Not the way Donald Trump sees it.

Bibb, probably America's most important folk blues artist, shouldn't have much to fear from Trump, thanks to his own migrations. He lives in Scandinavia and records in France. But he says: "With this album I want to encourage us all to keep our minds and hearts wide open to the ongoing plight of refugees everywhere. As history shows, we all come from people who, at some time or another, had to move."

He mixes American folk music "classics," such as Woody Guthrie's "This Land Is Your Land" and Bob Dylan's "Masters Of War" with his own songs about the current refugee crisis. "Prayin' For Shore," a gospel-based tune about the exodus from Syria, is all the more powerful for its understated vocal: In a ol' leaky boat/Somewhere on the sea/Tryin' to get away from the war/Welcome or not, we got to land soon/Oh, Lord—prayin' for shore.

Even when his songs have no words, there an underlying statement of sorts. On the instrumental title track he plays a resophonic 12-string guitar bought in Germany, end destination for most Syrian refugees. Not that any of them could afford such an instrument.
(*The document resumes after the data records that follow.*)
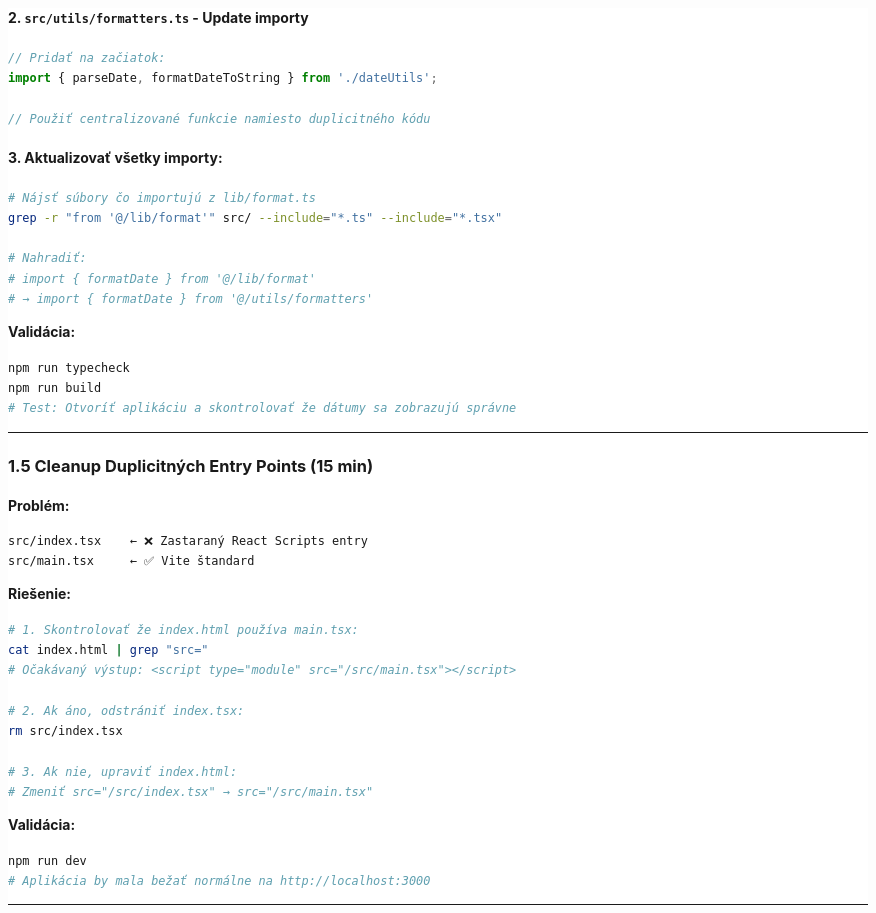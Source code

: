 #### 2. `src/utils/formatters.ts` - Update importy
```typescript
// Pridať na začiatok:
import { parseDate, formatDateToString } from './dateUtils';

// Použiť centralizované funkcie namiesto duplicitného kódu
```

#### 3. Aktualizovať všetky importy:
```bash
# Nájsť súbory čo importujú z lib/format.ts
grep -r "from '@/lib/format'" src/ --include="*.ts" --include="*.tsx"

# Nahradiť:
# import { formatDate } from '@/lib/format'
# → import { formatDate } from '@/utils/formatters'
```

**Validácia:**
```bash
npm run typecheck
npm run build
# Test: Otvoríť aplikáciu a skontrolovať že dátumy sa zobrazujú správne
```

---

### 1.5 Cleanup Duplicitných Entry Points (15 min)

**Problém:**
```
src/index.tsx    ← ❌ Zastaraný React Scripts entry
src/main.tsx     ← ✅ Vite štandard
```

**Riešenie:**
```bash
# 1. Skontrolovať že index.html používa main.tsx:
cat index.html | grep "src="
# Očakávaný výstup: <script type="module" src="/src/main.tsx"></script>

# 2. Ak áno, odstrániť index.tsx:
rm src/index.tsx

# 3. Ak nie, upraviť index.html:
# Zmeniť src="/src/index.tsx" → src="/src/main.tsx"
```

**Validácia:**
```bash
npm run dev
# Aplikácia by mala bežať normálne na http://localhost:3000
```

---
Bibb also finds inspiration in the distant past, citing Roman orator Cicero: "To be ignorant of what occurred before you were born is to remain always a child. For what is the worth of human life, unless it is woven into the life of our ancestors by the records of history."

"Delta Getaway" trod this path, based on the story told him by "a blues elder" of a migration that took place in the US long before Bibb was born: flight from the murderous Deep South to the relatively free industrial north.

"Brotherly Love" is a reaffirmation of faith in the peaceful transformation of society of which that exodus was part. Meditating on the paranoid pronouncements of the present incumbent of the White House, Bibb says: "As dire as our situation is, I still believe that the compass of brotherly love can guide us safely to peaceful shores."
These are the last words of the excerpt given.